▸ Data for the task:

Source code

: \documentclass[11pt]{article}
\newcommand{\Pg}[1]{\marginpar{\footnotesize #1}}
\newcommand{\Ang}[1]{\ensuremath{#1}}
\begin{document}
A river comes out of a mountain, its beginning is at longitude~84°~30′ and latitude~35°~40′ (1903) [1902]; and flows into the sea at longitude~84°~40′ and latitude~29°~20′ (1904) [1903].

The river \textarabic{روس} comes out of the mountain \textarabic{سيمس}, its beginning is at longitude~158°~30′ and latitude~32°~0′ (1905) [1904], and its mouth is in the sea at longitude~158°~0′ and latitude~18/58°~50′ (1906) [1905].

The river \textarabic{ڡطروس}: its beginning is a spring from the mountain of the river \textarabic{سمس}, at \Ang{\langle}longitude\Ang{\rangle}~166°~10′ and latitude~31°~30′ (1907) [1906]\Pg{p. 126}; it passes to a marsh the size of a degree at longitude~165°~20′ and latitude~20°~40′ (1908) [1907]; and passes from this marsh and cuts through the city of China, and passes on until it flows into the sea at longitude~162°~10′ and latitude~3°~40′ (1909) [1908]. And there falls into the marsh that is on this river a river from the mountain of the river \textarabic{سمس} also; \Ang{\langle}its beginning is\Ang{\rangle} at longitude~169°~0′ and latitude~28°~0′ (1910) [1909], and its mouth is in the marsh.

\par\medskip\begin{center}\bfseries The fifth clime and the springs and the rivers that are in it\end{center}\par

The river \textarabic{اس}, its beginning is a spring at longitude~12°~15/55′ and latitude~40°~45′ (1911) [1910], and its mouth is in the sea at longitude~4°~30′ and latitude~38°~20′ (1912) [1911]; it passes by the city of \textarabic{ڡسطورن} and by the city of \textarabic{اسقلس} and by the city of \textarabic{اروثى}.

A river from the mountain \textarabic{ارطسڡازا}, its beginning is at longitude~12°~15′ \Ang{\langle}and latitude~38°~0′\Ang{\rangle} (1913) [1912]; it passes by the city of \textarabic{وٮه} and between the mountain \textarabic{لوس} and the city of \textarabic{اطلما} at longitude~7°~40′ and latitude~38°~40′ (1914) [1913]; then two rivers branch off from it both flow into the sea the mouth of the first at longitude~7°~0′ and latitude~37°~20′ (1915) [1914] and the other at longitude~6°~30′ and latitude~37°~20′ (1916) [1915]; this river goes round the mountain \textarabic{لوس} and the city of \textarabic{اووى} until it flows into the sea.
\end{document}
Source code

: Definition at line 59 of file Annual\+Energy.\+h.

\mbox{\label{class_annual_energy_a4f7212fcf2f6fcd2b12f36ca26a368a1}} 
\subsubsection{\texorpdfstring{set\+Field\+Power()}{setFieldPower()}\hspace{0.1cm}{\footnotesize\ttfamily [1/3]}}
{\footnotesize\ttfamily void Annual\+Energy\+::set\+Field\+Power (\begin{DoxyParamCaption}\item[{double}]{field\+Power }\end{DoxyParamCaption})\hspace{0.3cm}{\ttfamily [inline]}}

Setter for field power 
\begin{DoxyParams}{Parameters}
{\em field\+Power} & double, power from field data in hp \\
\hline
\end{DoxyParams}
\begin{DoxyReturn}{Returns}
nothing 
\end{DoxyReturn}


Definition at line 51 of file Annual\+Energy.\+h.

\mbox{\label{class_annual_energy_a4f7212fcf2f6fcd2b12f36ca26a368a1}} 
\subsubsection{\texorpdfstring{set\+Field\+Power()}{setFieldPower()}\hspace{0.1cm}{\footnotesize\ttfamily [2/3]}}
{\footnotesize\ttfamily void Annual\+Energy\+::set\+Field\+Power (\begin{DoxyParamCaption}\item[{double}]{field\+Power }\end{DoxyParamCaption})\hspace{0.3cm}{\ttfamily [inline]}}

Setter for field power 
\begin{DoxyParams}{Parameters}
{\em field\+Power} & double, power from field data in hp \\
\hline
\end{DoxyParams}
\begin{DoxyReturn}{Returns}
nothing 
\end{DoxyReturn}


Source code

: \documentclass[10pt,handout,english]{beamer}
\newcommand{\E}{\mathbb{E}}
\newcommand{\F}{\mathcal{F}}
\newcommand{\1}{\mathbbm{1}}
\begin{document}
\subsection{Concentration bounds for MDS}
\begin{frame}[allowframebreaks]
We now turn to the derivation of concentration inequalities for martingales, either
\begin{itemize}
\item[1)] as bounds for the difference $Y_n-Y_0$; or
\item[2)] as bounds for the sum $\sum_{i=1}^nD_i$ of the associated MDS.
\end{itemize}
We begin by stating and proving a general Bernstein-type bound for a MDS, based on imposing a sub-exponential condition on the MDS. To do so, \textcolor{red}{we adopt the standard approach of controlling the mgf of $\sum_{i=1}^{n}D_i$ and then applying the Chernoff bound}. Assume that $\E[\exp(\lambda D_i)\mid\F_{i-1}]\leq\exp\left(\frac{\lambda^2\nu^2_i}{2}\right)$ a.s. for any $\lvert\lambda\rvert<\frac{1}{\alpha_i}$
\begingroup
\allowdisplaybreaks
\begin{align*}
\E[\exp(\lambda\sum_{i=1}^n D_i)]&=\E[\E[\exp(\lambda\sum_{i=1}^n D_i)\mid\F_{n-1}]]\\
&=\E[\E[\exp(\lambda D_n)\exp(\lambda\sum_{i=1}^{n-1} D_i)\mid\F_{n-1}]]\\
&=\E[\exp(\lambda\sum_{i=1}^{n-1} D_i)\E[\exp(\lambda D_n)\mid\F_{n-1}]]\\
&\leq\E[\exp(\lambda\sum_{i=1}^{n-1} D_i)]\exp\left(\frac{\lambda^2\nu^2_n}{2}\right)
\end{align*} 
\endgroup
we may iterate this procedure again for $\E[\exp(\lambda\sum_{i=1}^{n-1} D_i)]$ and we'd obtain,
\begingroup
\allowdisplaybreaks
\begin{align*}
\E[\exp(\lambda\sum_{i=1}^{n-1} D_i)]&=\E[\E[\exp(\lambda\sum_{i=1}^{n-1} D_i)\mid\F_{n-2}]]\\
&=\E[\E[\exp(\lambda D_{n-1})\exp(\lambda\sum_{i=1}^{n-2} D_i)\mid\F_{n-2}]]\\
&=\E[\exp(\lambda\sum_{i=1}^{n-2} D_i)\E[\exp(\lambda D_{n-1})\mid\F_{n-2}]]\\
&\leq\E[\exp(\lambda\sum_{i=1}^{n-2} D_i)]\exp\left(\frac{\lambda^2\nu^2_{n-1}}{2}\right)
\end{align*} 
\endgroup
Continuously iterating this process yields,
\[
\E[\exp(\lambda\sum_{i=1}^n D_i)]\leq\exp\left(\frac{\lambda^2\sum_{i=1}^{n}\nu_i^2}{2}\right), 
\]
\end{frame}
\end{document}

▸ Task requirements:
Given the entries above, say how many lines include the word "Definition", and write nothing besides the number.

▸ Answer below:
2